In D.C., evasions on torture
It's a sad day in America when the nominee for attorney general cannot flatly declare that waterboarding is unconstitutional.
The interrogation technique simulates drowning and can cause excruciating mental and physical pain; it has been prosecuted in U.S. courts since the late 1800s and was regarded by every U.S. administration before this one as torture. Yet, when asked during his confirmation hearing whether waterboarding is unconstitutional, the best that former Judge Michael B. Mukasey could muster was "if waterboarding is torture, torture is not constitutional."

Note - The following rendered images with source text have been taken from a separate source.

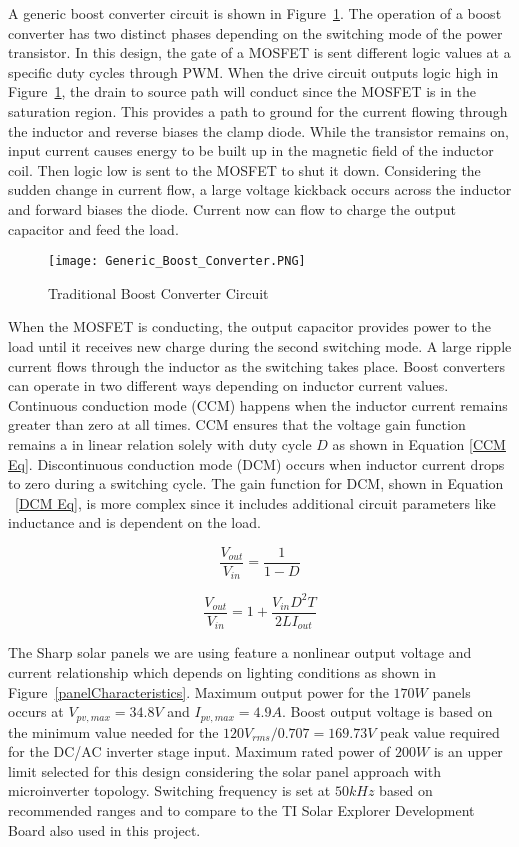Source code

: A generic boost converter circuit is shown in Figure~\ref{genericBoost}. The operation of a boost converter has two distinct phases depending on the switching mode of the power transistor. In this design, the gate of a MOSFET is sent different logic values at a specific duty cycles through PWM. When the drive circuit outputs logic high in Figure~\ref{genericBoost}, the drain to source path will conduct since the MOSFET is in the saturation region. This provides a path to ground for the current flowing through the inductor and reverse biases the clamp diode. While the transistor remains on, input current causes energy to be built up in the magnetic field of the inductor coil. Then logic low is sent to the MOSFET to shut it down. Considering the sudden change in current flow, a large voltage kickback occurs across the inductor and forward biases the diode. Current now can flow to charge the output capacitor and feed the load.

\begin{figure}
\centering
\texttt{[image: Generic\_Boost\_Converter.PNG]}
\caption{Traditional Boost Converter Circuit}
\label{genericBoost}
\end{figure}

When the MOSFET is conducting, the output capacitor provides power to the load until it receives new charge during the second switching mode. A large ripple current flows through the inductor as the switching takes place. Boost converters can operate in two different ways depending on inductor current values. Continuous conduction mode (CCM) happens when the inductor current remains greater than zero at all times. CCM ensures that the voltage gain function remains a in linear relation solely with duty cycle $D$ as shown in Equation \ref{CCM Eq}. Discontinuous conduction mode (DCM) occurs when inductor current drops to zero during a switching cycle. The gain function for DCM, shown in Equation ~\ref{DCM Eq}, is more complex since it includes additional circuit parameters like inductance and is dependent on the load. 

\begin{equation}
\frac{V_{out}}{V_{in}} =  \frac{1}{1-D}
\label{CCM Eq}
\end{equation}   

\begin{equation}
\frac{V_{out}}{V_{in}} = 1 + \frac{V_{in}D^2T}{2LI_{out}}
\label{DCM Eq}
\end{equation}

The Sharp solar panels we are using feature a nonlinear output voltage and current relationship which depends on lighting conditions as shown in Figure~\ref{panelCharacteristics}. Maximum output power for the $170W$ panels occurs at $V_{pv,max}=34.8V$ and  $I_{pv,max} = 4.9A$. Boost output voltage is based on the minimum value needed for the $120V_{rms}/0.707 = 169.73V$ peak value required for the DC/AC inverter stage input. Maximum rated power of $200W$ is an upper limit selected for this design considering the solar panel approach with microinverter topology. Switching frequency is set at $50 kHz$ based on recommended ranges and to compare to the TI Solar Explorer Development Board also used in this project.\cite{SharpPanel}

The fault for this evasion lies as much, if not more, with President Bush and Congress as it does with Mr. Mukasey. Mr. Bush authorized waterboarding in the past, most notably against al-Qaida leader Khalid Sheikh Mohammed. If Mr. Mukasey now condemns the interrogation method as unconstitutional, he would probably be in conflict with Justice Department memoranda that implicitly endorse such techniques and that have been used by CIA interrogators and others to cloak their actions in legal legitimacy. The president could also be legally implicated for approving the method.

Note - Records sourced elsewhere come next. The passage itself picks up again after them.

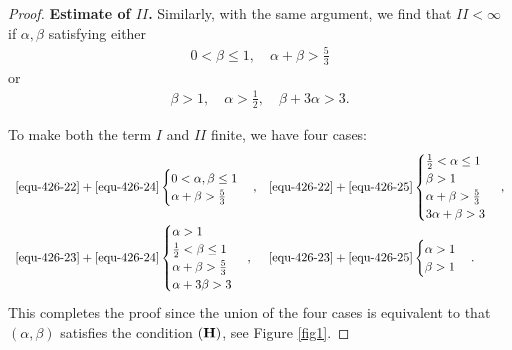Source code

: \documentclass[preprint,12pt]{elsarticle}
\begin{document}
\begin{proof}



{\bf Estimate of $II$.} Similarly, with the same argument, we find that $II<\infty$ if $\alpha,\beta$ satisfying either
\begin{align} \label{equ-426-24}
0<\beta\leq 1, \quad \alpha+\beta>\frac{5}{3}
\end{align}
or
\begin{align} \label{equ-426-25}
\beta>1, \quad \alpha>\frac{1}{2}, \quad \beta+3\alpha>3.
\end{align}



 To make  both the term $I$ and $II$ finite, we have four cases:
 \begin{equation*}
 \begin{array}{ll}
\eqref{equ-426-22}+\eqref{equ-426-24}
 \begin{cases}
  0< \alpha,\beta\le 1  \\
  \alpha+\beta>\frac{5}{3}
 \end{cases},
 &
 \eqref{equ-426-22}+\eqref{equ-426-25}
 \begin{cases}
  \frac{1}{2}<\alpha\leq 1\\
  \beta>1 \\
  \alpha+\beta>\frac{5}{3}\\
  3\alpha+\beta>3
  \end{cases},\\
%
 \eqref{equ-426-23}+\eqref{equ-426-24}
 \begin{cases}
  \alpha>1\\
  \frac{1}{2}<\beta\leq 1 \\
  \alpha+\beta>\frac{5}{3}\\
  \alpha+3\beta>3
 \end{cases},
 &
 \eqref{equ-426-23}+\eqref{equ-426-25}
 \begin{cases}
  \alpha>1 \\
  \beta>1
 \end{cases}.
 \end{array}
\end{equation*}
This completes the proof since the union of the four cases is equivalent to that $(\alpha,\beta)$ satisfies the condition $({\bf H})$, see Figure \ref{fig1}. \end{proof}
\end{document}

Democratic senators are demanding that Mr. Mukasey declare waterboarding illegal before they will vote to confirm him. But Congress has failed to pass laws that explicitly ban waterboarding and other acts that constitute either torture or cruel, inhuman and degrading treatment, a lesser category of abuse also banned by international treaty. Instead, legislators have repeatedly agreed to definitions of inhumane treatment that have allowed the abuse of foreign detainees to continue.

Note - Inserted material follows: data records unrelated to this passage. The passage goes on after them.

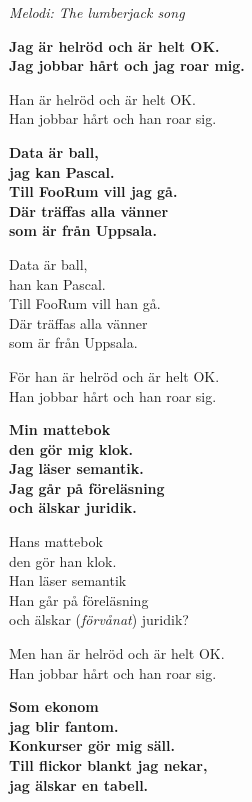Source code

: {\footnotesize\textit{Melodi: The lumberjack song}}\par
\vspace{10pt}
\textbf{Jag är helröd och är helt OK.\\
Jag jobbar hårt och jag roar mig.}\par
\vspace{10pt}
Han är helröd och är helt OK.\\
Han jobbar hårt och han roar sig.\par
\vspace{10pt}
\textbf{Data är ball,\\
jag kan Pascal.\\
Till FooRum vill jag gå.\\
Där träffas alla vänner\\
som är från Uppsala.}\par
\vspace{10pt}
Data är ball,\\
han kan Pascal.\\
Till FooRum vill han gå.\\
Där träffas alla vänner\\
som är från Uppsala.\par
\vspace{10pt}
För han är helröd och är helt OK.\\
Han jobbar hårt och han roar sig.\par
\vspace{10pt}
\textbf{Min mattebok\\
den gör mig klok.\\
Jag läser semantik.\\
Jag går på föreläsning\\
och älskar juridik.}\par
\newpage
Hans mattebok\\
den gör han klok.\\
Han läser semantik\\
Han går på föreläsning\\
och älskar (\textit{förvånat}) juridik?\par
\vspace{10pt}
Men han är helröd och är helt OK.\\
Han jobbar hårt och han roar sig.\par
\vspace{10pt}
\textbf{Som ekonom\\
jag blir fantom.\\
Konkurser gör mig säll.\\
Till flickor blankt jag nekar,\\
jag älskar en tabell.}\par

If Democratic senators are serious about eliminating the use of waterboarding and other abusive interrogation techniques, they should seek to mandate that all questioning of foreign detainees be governed by the Army's interrogation field manual, which was recently updated. Top military officials, who have repeatedly argued that torture yields unreliable information and could expose U.S. soldiers to mistreatment, say the techniques contained in the field manual provide all the tools needed to obtain intelligence even from difficult subjects.
Mr. Mukasey may have a way out of his predicament. He could respond to the Senate's questions by saying that waterboarding should be judged as unacceptable under statutes passed by Congress since 2005, despite the loopholes those laws contain. Though the administration has sought to preserve its prerogative to use waterboarding, the technique reportedly has not been employed since then. He also could renew his promise to review all Justice Department memos regarding detainee treatment and correct or eliminate those that don't comport with the law. Then the animus swirling around Capitol Hill and throughout the blogosphere toward the attorney general nominee could be redirected more properly: at an administration that condoned torture and a Congress that did too little to stop it.